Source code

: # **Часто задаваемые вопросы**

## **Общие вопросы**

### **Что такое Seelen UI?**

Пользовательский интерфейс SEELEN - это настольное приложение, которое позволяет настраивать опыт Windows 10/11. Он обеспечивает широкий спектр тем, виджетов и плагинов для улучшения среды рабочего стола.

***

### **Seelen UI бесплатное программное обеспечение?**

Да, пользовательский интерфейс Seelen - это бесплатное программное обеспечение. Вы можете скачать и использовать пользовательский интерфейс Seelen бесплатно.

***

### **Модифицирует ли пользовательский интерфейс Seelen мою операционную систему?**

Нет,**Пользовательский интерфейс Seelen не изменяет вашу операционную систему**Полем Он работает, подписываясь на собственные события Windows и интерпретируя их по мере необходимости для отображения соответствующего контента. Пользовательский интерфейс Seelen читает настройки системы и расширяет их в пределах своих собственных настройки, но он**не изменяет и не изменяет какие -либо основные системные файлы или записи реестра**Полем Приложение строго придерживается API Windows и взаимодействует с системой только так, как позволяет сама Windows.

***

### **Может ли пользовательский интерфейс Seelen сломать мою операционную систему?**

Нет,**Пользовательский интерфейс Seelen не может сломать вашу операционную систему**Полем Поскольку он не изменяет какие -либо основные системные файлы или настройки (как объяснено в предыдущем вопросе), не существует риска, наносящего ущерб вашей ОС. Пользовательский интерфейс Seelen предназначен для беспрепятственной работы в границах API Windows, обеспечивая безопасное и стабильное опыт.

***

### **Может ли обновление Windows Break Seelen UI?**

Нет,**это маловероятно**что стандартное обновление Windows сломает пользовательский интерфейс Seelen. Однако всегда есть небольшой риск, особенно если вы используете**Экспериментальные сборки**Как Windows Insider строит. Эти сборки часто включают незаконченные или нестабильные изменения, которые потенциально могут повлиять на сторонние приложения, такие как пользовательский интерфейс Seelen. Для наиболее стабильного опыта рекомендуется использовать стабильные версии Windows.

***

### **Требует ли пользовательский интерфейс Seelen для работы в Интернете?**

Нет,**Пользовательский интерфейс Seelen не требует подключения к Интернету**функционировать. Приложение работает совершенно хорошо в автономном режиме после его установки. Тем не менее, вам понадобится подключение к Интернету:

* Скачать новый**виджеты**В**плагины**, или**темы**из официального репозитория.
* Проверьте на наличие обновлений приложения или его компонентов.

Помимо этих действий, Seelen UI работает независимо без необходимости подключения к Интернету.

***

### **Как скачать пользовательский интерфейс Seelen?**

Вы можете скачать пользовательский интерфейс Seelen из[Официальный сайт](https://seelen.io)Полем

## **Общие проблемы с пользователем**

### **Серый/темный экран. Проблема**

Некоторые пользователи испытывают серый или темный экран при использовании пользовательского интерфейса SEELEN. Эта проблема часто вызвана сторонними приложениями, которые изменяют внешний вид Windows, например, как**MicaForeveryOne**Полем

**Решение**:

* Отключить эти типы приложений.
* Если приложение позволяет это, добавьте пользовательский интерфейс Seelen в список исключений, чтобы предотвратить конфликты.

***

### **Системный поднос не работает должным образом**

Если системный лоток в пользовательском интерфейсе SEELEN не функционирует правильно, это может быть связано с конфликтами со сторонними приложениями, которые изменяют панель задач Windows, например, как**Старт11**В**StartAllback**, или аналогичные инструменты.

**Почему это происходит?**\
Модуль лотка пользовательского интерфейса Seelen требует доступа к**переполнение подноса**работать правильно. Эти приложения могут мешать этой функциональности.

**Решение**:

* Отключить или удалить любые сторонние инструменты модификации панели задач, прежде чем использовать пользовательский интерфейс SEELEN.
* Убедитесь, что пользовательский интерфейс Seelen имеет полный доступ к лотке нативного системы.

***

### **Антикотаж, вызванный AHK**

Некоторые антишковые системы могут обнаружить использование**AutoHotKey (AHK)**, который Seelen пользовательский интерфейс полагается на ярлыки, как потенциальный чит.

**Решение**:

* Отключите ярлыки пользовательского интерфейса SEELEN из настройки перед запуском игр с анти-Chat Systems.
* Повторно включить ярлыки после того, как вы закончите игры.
----------------
§ What you should do
An exact transcription of all the records is required.

§ Answer below
Source code

: # **Часто задаваемые вопросы**

## **Общие вопросы**

### **Что такое Seelen UI?**

Пользовательский интерфейс SEELEN - это настольное приложение, которое позволяет настраивать опыт Windows 10/11. Он обеспечивает широкий спектр тем, виджетов и плагинов для улучшения среды рабочего стола.

***

### **Seelen UI бесплатное программное обеспечение?**

Да, пользовательский интерфейс Seelen - это бесплатное программное обеспечение. Вы можете скачать и использовать пользовательский интерфейс Seelen бесплатно.

***

### **Модифицирует ли пользовательский интерфейс Seelen мою операционную систему?**

Нет,**Пользовательский интерфейс Seelen не изменяет вашу операционную систему**Полем Он работает, подписываясь на собственные события Windows и интерпретируя их по мере необходимости для отображения соответствующего контента. Пользовательский интерфейс Seelen читает настройки системы и расширяет их в пределах своих собственных настройки, но он**не изменяет и не изменяет какие -либо основные системные файлы или записи реестра**Полем Приложение строго придерживается API Windows и взаимодействует с системой только так, как позволяет сама Windows.

***

### **Может ли пользовательский интерфейс Seelen сломать мою операционную систему?**

Нет,**Пользовательский интерфейс Seelen не может сломать вашу операционную систему**Полем Поскольку он не изменяет какие -либо основные системные файлы или настройки (как объяснено в предыдущем вопросе), не существует риска, наносящего ущерб вашей ОС. Пользовательский интерфейс Seelen предназначен для беспрепятственной работы в границах API Windows, обеспечивая безопасное и стабильное опыт.

***

### **Может ли обновление Windows Break Seelen UI?**

Нет,**это маловероятно**что стандартное обновление Windows сломает пользовательский интерфейс Seelen. Однако всегда есть небольшой риск, особенно если вы используете**Экспериментальные сборки**Как Windows Insider строит. Эти сборки часто включают незаконченные или нестабильные изменения, которые потенциально могут повлиять на сторонние приложения, такие как пользовательский интерфейс Seelen. Для наиболее стабильного опыта рекомендуется использовать стабильные версии Windows.

***

### **Требует ли пользовательский интерфейс Seelen для работы в Интернете?**

Нет,**Пользовательский интерфейс Seelen не требует подключения к Интернету**функционировать. Приложение работает совершенно хорошо в автономном режиме после его установки. Тем не менее, вам понадобится подключение к Интернету:

* Скачать новый**виджеты**В**плагины**, или**темы**из официального репозитория.
* Проверьте на наличие обновлений приложения или его компонентов.

Помимо этих действий, Seelen UI работает независимо без необходимости подключения к Интернету.

***

### **Как скачать пользовательский интерфейс Seelen?**

Вы можете скачать пользовательский интерфейс Seelen из[Официальный сайт](https://seelen.io)Полем

## **Общие проблемы с пользователем**

### **Серый/темный экран. Проблема**

Некоторые пользователи испытывают серый или темный экран при использовании пользовательского интерфейса SEELEN. Эта проблема часто вызвана сторонними приложениями, которые изменяют внешний вид Windows, например, как**MicaForeveryOne**Полем

**Решение**:

* Отключить эти типы приложений.
* Если приложение позволяет это, добавьте пользовательский интерфейс Seelen в список исключений, чтобы предотвратить конфликты.

***

### **Системный поднос не работает должным образом**

Если системный лоток в пользовательском интерфейсе SEELEN не функционирует правильно, это может быть связано с конфликтами со сторонними приложениями, которые изменяют панель задач Windows, например, как**Старт11**В**StartAllback**, или аналогичные инструменты.

**Почему это происходит?**\
Модуль лотка пользовательского интерфейса Seelen требует доступа к**переполнение подноса**работать правильно. Эти приложения могут мешать этой функциональности.

**Решение**:

* Отключить или удалить любые сторонние инструменты модификации панели задач, прежде чем использовать пользовательский интерфейс SEELEN.
* Убедитесь, что пользовательский интерфейс Seelen имеет полный доступ к лотке нативного системы.

***

### **Антикотаж, вызванный AHK**

Некоторые антишковые системы могут обнаружить использование**AutoHotKey (AHK)**, который Seelen пользовательский интерфейс полагается на ярлыки, как потенциальный чит.

**Решение**:

* Отключите ярлыки пользовательского интерфейса SEELEN из настройки перед запуском игр с анти-Chat Systems.
* Повторно включить ярлыки после того, как вы закончите игры.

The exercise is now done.